South Africa is a rapidly urbanising society. Over 60% of the population lives in urban areas and this will rise to more than 70% by 2030. However, it is also a society with a long history of labour migration, rural home-making and urban economic and residential insecurity. Thus, while the formal institutional systems of migrant labour and the hated pass laws were dismantled after apartheid, a large portion of the South African population remains double-rooted in the sense that they have an urban place of residence and access to a rural homestead to which they periodically return and often eventually retire. This reality, which continues to have profound impacts on social cohesion, family life, gender relations, household investment, settlement dynamic and political identity formation, is the main focus of this book.

Migrant Labour after Apartheid focuses on internal migrants and migration, rather than cross border migration into South Africa.

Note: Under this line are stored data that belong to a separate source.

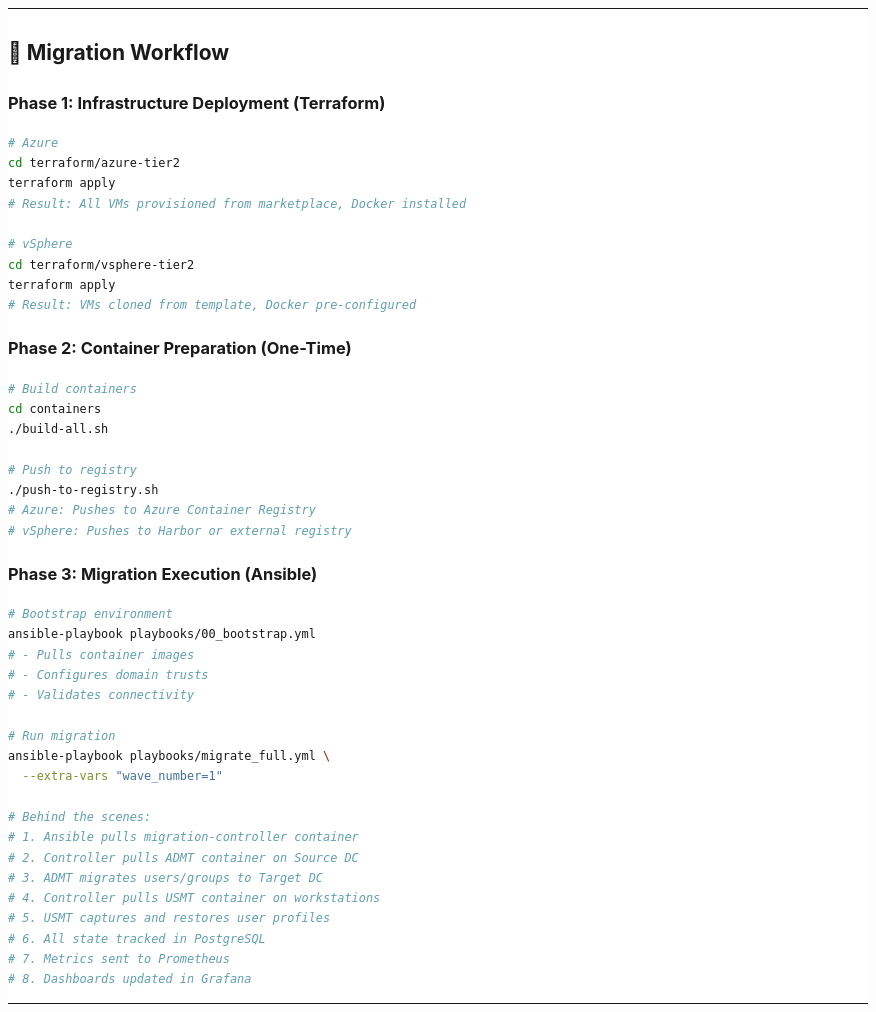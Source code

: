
 ```
```

---

## 🔄 Migration Workflow

### Phase 1: Infrastructure Deployment (Terraform)
```bash
# Azure
cd terraform/azure-tier2
terraform apply
# Result: All VMs provisioned from marketplace, Docker installed

# vSphere
cd terraform/vsphere-tier2
terraform apply
# Result: VMs cloned from template, Docker pre-configured
```

### Phase 2: Container Preparation (One-Time)
```bash
# Build containers
cd containers
./build-all.sh

# Push to registry
./push-to-registry.sh
# Azure: Pushes to Azure Container Registry
# vSphere: Pushes to Harbor or external registry
```

### Phase 3: Migration Execution (Ansible)
```bash
# Bootstrap environment
ansible-playbook playbooks/00_bootstrap.yml
# - Pulls container images
# - Configures domain trusts
# - Validates connectivity

# Run migration
ansible-playbook playbooks/migrate_full.yml \
  --extra-vars "wave_number=1"

# Behind the scenes:
# 1. Ansible pulls migration-controller container
# 2. Controller pulls ADMT container on Source DC
# 3. ADMT migrates users/groups to Target DC
# 4. Controller pulls USMT container on workstations
# 5. USMT captures and restores user profiles
# 6. All state tracked in PostgreSQL
# 7. Metrics sent to Prometheus
# 8. Dashboards updated in Grafana
```

---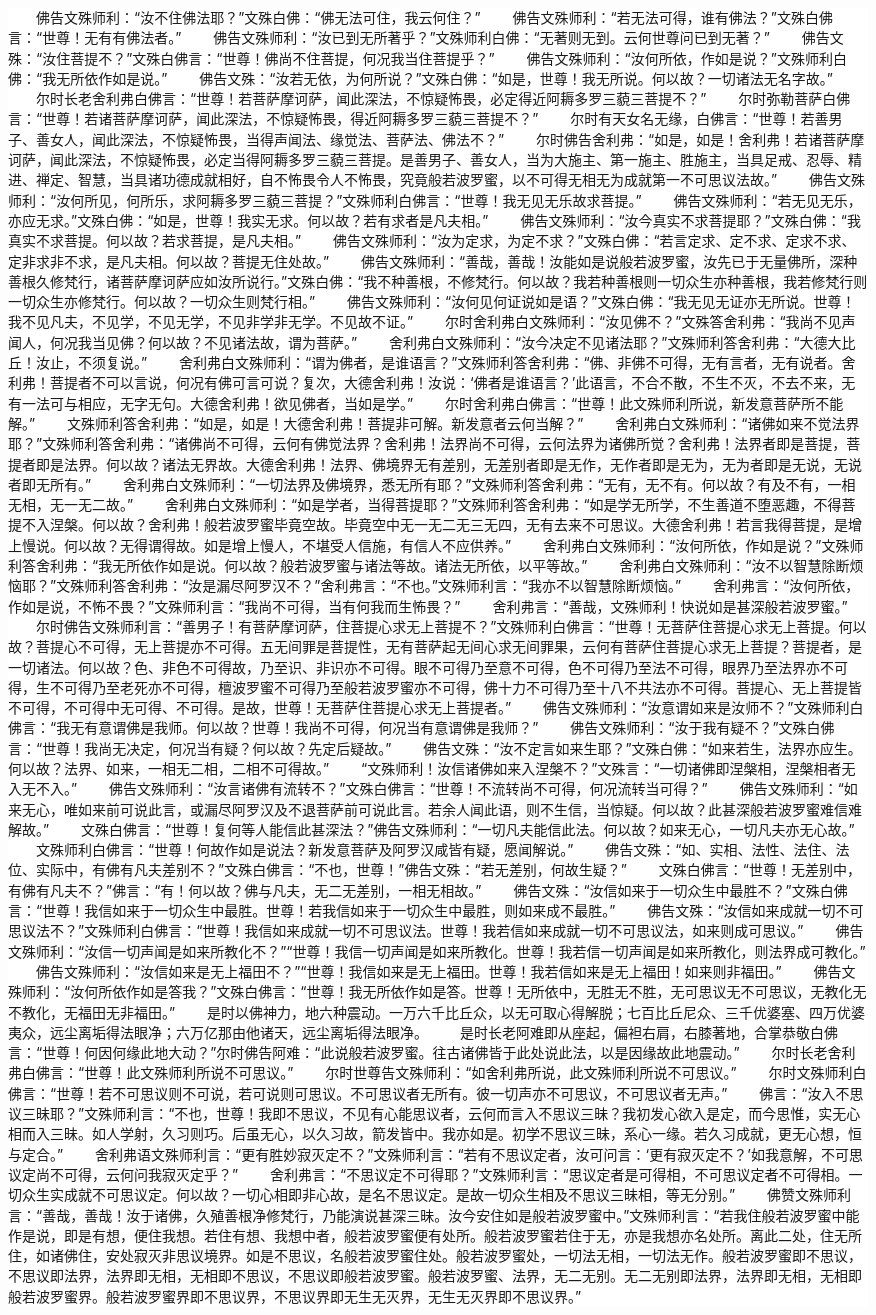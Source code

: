 　　佛告文殊师利：“汝不住佛法耶？”文殊白佛：“佛无法可住，我云何住？”
　　佛告文殊师利：“若无法可得，谁有佛法？”文殊白佛言：“世尊！无有有佛法者。”
　　佛告文殊师利：“汝已到无所著乎？”文殊师利白佛：“无著则无到。云何世尊问已到无著？”
　　佛告文殊：“汝住菩提不？”文殊白佛言：“世尊！佛尚不住菩提，何况我当住菩提乎？”
　　佛告文殊师利：“汝何所依，作如是说？”文殊师利白佛：“我无所依作如是说。”
　　佛告文殊：“汝若无依，为何所说？”文殊白佛：“如是，世尊！我无所说。何以故？一切诸法无名字故。”
　　尔时长老舍利弗白佛言：“世尊！若菩萨摩诃萨，闻此深法，不惊疑怖畏，必定得近阿耨多罗三藐三菩提不？”
　　尔时弥勒菩萨白佛言：“世尊！若诸菩萨摩诃萨，闻此深法，不惊疑怖畏，得近阿耨多罗三藐三菩提不？”
　　尔时有天女名无缘，白佛言：“世尊！若善男子、善女人，闻此深法，不惊疑怖畏，当得声闻法、缘觉法、菩萨法、佛法不？”
　　尔时佛告舍利弗：“如是，如是！舍利弗！若诸菩萨摩诃萨，闻此深法，不惊疑怖畏，必定当得阿耨多罗三藐三菩提。是善男子、善女人，当为大施主、第一施主、胜施主，当具足戒、忍辱、精进、禅定、智慧，当具诸功德成就相好，自不怖畏令人不怖畏，究竟般若波罗蜜，以不可得无相无为成就第一不可思议法故。”
　　佛告文殊师利：“汝何所见，何所乐，求阿耨多罗三藐三菩提？”文殊师利白佛言：“世尊！我无见无乐故求菩提。”
　　佛告文殊师利：“若无见无乐，亦应无求。”文殊白佛：“如是，世尊！我实无求。何以故？若有求者是凡夫相。”
　　佛告文殊师利：“汝今真实不求菩提耶？”文殊白佛：“我真实不求菩提。何以故？若求菩提，是凡夫相。”
　　佛告文殊师利：“汝为定求，为定不求？”文殊白佛：“若言定求、定不求、定求不求、定非求非不求，是凡夫相。何以故？菩提无住处故。”
　　佛告文殊师利：“善哉，善哉！汝能如是说般若波罗蜜，汝先已于无量佛所，深种善根久修梵行，诸菩萨摩诃萨应如汝所说行。”文殊白佛：“我不种善根，不修梵行。何以故？我若种善根则一切众生亦种善根，我若修梵行则一切众生亦修梵行。何以故？一切众生则梵行相。”
　　佛告文殊师利：“汝何见何证说如是语？”文殊白佛：“我无见无证亦无所说。世尊！我不见凡夫，不见学，不见无学，不见非学非无学。不见故不证。”
　　尔时舍利弗白文殊师利：“汝见佛不？”文殊答舍利弗：“我尚不见声闻人，何况我当见佛？何以故？不见诸法故，谓为菩萨。”
　　舍利弗白文殊师利：“汝今决定不见诸法耶？”文殊师利答舍利弗：“大德大比丘！汝止，不须复说。”
　　舍利弗白文殊师利：“谓为佛者，是谁语言？”文殊师利答舍利弗：“佛、非佛不可得，无有言者，无有说者。舍利弗！菩提者不可以言说，何况有佛可言可说？复次，大德舍利弗！汝说：‘佛者是谁语言？’此语言，不合不散，不生不灭，不去不来，无有一法可与相应，无字无句。大德舍利弗！欲见佛者，当如是学。”
　　尔时舍利弗白佛言：“世尊！此文殊师利所说，新发意菩萨所不能解。”
　　文殊师利答舍利弗：“如是，如是！大德舍利弗！菩提非可解。新发意者云何当解？”
　　舍利弗白文殊师利：“诸佛如来不觉法界耶？”文殊师利答舍利弗：“诸佛尚不可得，云何有佛觉法界？舍利弗！法界尚不可得，云何法界为诸佛所觉？舍利弗！法界者即是菩提，菩提者即是法界。何以故？诸法无界故。大德舍利弗！法界、佛境界无有差别，无差别者即是无作，无作者即是无为，无为者即是无说，无说者即无所有。”
　　舍利弗白文殊师利：“一切法界及佛境界，悉无所有耶？”文殊师利答舍利弗：“无有，无不有。何以故？有及不有，一相无相，无一无二故。”
　　舍利弗白文殊师利：“如是学者，当得菩提耶？”文殊师利答舍利弗：“如是学无所学，不生善道不堕恶趣，不得菩提不入涅槃。何以故？舍利弗！般若波罗蜜毕竟空故。毕竟空中无一无二无三无四，无有去来不可思议。大德舍利弗！若言我得菩提，是增上慢说。何以故？无得谓得故。如是增上慢人，不堪受人信施，有信人不应供养。”
　　舍利弗白文殊师利：“汝何所依，作如是说？”文殊师利答舍利弗：“我无所依作如是说。何以故？般若波罗蜜与诸法等故。诸法无所依，以平等故。”
　　舍利弗白文殊师利：“汝不以智慧除断烦恼耶？”文殊师利答舍利弗：“汝是漏尽阿罗汉不？”舍利弗言：“不也。”文殊师利言：“我亦不以智慧除断烦恼。”
　　舍利弗言：“汝何所依，作如是说，不怖不畏？”文殊师利言：“我尚不可得，当有何我而生怖畏？”
　　舍利弗言：“善哉，文殊师利！快说如是甚深般若波罗蜜。”
　　尔时佛告文殊师利言：“善男子！有菩萨摩诃萨，住菩提心求无上菩提不？”文殊师利白佛言：“世尊！无菩萨住菩提心求无上菩提。何以故？菩提心不可得，无上菩提亦不可得。五无间罪是菩提性，无有菩萨起无间心求无间罪果，云何有菩萨住菩提心求无上菩提？菩提者，是一切诸法。何以故？色、非色不可得故，乃至识、非识亦不可得。眼不可得乃至意不可得，色不可得乃至法不可得，眼界乃至法界亦不可得，生不可得乃至老死亦不可得，檀波罗蜜不可得乃至般若波罗蜜亦不可得，佛十力不可得乃至十八不共法亦不可得。菩提心、无上菩提皆不可得，不可得中无可得、不可得。是故，世尊！无菩萨住菩提心求无上菩提者。”
　　佛告文殊师利：“汝意谓如来是汝师不？”文殊师利白佛言：“我无有意谓佛是我师。何以故？世尊！我尚不可得，何况当有意谓佛是我师？”
　　佛告文殊师利：“汝于我有疑不？”文殊白佛言：“世尊！我尚无决定，何况当有疑？何以故？先定后疑故。”
　　佛告文殊：“汝不定言如来生耶？”文殊白佛：“如来若生，法界亦应生。何以故？法界、如来，一相无二相，二相不可得故。”
　　“文殊师利！汝信诸佛如来入涅槃不？”文殊言：“一切诸佛即涅槃相，涅槃相者无入无不入。”
　　佛告文殊师利：“汝言诸佛有流转不？”文殊白佛言：“世尊！不流转尚不可得，何况流转当可得？”
　　佛告文殊师利：“如来无心，唯如来前可说此言，或漏尽阿罗汉及不退菩萨前可说此言。若余人闻此语，则不生信，当惊疑。何以故？此甚深般若波罗蜜难信难解故。”
　　文殊白佛言：“世尊！复何等人能信此甚深法？”佛告文殊师利：“一切凡夫能信此法。何以故？如来无心，一切凡夫亦无心故。”
　　文殊师利白佛言：“世尊！何故作如是说法？新发意菩萨及阿罗汉咸皆有疑，愿闻解说。”
　　佛告文殊：“如、实相、法性、法住、法位、实际中，有佛有凡夫差别不？”文殊白佛言：“不也，世尊！”佛告文殊：“若无差别，何故生疑？”
　　文殊白佛言：“世尊！无差别中，有佛有凡夫不？”佛言：“有！何以故？佛与凡夫，无二无差别，一相无相故。”
　　佛告文殊：“汝信如来于一切众生中最胜不？”文殊白佛言：“世尊！我信如来于一切众生中最胜。世尊！若我信如来于一切众生中最胜，则如来成不最胜。”
　　佛告文殊：“汝信如来成就一切不可思议法不？”文殊师利白佛言：“世尊！我信如来成就一切不可思议法。世尊！我若信如来成就一切不可思议法，如来则成可思议。”
　　佛告文殊师利：“汝信一切声闻是如来所教化不？”“世尊！我信一切声闻是如来所教化。世尊！我若信一切声闻是如来所教化，则法界成可教化。”
　　佛告文殊师利：“汝信如来是无上福田不？”“世尊！我信如来是无上福田。世尊！我若信如来是无上福田！如来则非福田。”
　　佛告文殊师利：“汝何所依作如是答我？”文殊白佛言：“世尊！我无所依作如是答。世尊！无所依中，无胜无不胜，无可思议无不可思议，无教化无不教化，无福田无非福田。”
　　是时以佛神力，地六种震动。一万六千比丘众，以无可取心得解脱；七百比丘尼众、三千优婆塞、四万优婆夷众，远尘离垢得法眼净；六万亿那由他诸天，远尘离垢得法眼净。
　　是时长老阿难即从座起，偏袒右肩，右膝著地，合掌恭敬白佛言：“世尊！何因何缘此地大动？”尔时佛告阿难：“此说般若波罗蜜。往古诸佛皆于此处说此法，以是因缘故此地震动。”
　　尔时长老舍利弗白佛言：“世尊！此文殊师利所说不可思议。”
　　尔时世尊告文殊师利：“如舍利弗所说，此文殊师利所说不可思议。”
　　尔时文殊师利白佛言：“世尊！若不可思议则不可说，若可说则可思议。不可思议者无所有。彼一切声亦不可思议，不可思议者无声。”
　　佛言：“汝入不思议三昧耶？”文殊师利言：“不也，世尊！我即不思议，不见有心能思议者，云何而言入不思议三昧？我初发心欲入是定，而今思惟，实无心相而入三昧。如人学射，久习则巧。后虽无心，以久习故，箭发皆中。我亦如是。初学不思议三昧，系心一缘。若久习成就，更无心想，恒与定合。”
　　舍利弗语文殊师利言：“更有胜妙寂灭定不？”文殊师利言：“若有不思议定者，汝可问言：‘更有寂灭定不？’如我意解，不可思议定尚不可得，云何问我寂灭定乎？”
　　舍利弗言：“不思议定不可得耶？”文殊师利言：“思议定者是可得相，不可思议定者不可得相。一切众生实成就不可思议定。何以故？一切心相即非心故，是名不思议定。是故一切众生相及不思议三昧相，等无分别。”
　　佛赞文殊师利言：“善哉，善哉！汝于诸佛，久殖善根净修梵行，乃能演说甚深三昧。汝今安住如是般若波罗蜜中。”文殊师利言：“若我住般若波罗蜜中能作是说，即是有想，便住我想。若住有想、我想中者，般若波罗蜜便有处所。般若波罗蜜若住于无，亦是我想亦名处所。离此二处，住无所住，如诸佛住，安处寂灭非思议境界。如是不思议，名般若波罗蜜住处。般若波罗蜜处，一切法无相，一切法无作。般若波罗蜜即不思议，不思议即法界，法界即无相，无相即不思议，不思议即般若波罗蜜。般若波罗蜜、法界，无二无别。无二无别即法界，法界即无相，无相即般若波罗蜜界。般若波罗蜜界即不思议界，不思议界即无生无灭界，无生无灭界即不思议界。”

It cautions against a linear narrative of change and urban transition. The book is divided into two parts. The first half investigates urbanisation processes from the perspective of internal migration. Several of the chapters make use of recently available survey data collected in a national longitudinal study to describe patterns and trends in labour migration, the economic returns to migration, and the links between the migration of adults and the often-ignored migration of children. The last three chapters of this section shine a spotlight on conditions of migrant workers in destination areas by focusing on Marikana and mining on the platinum belt.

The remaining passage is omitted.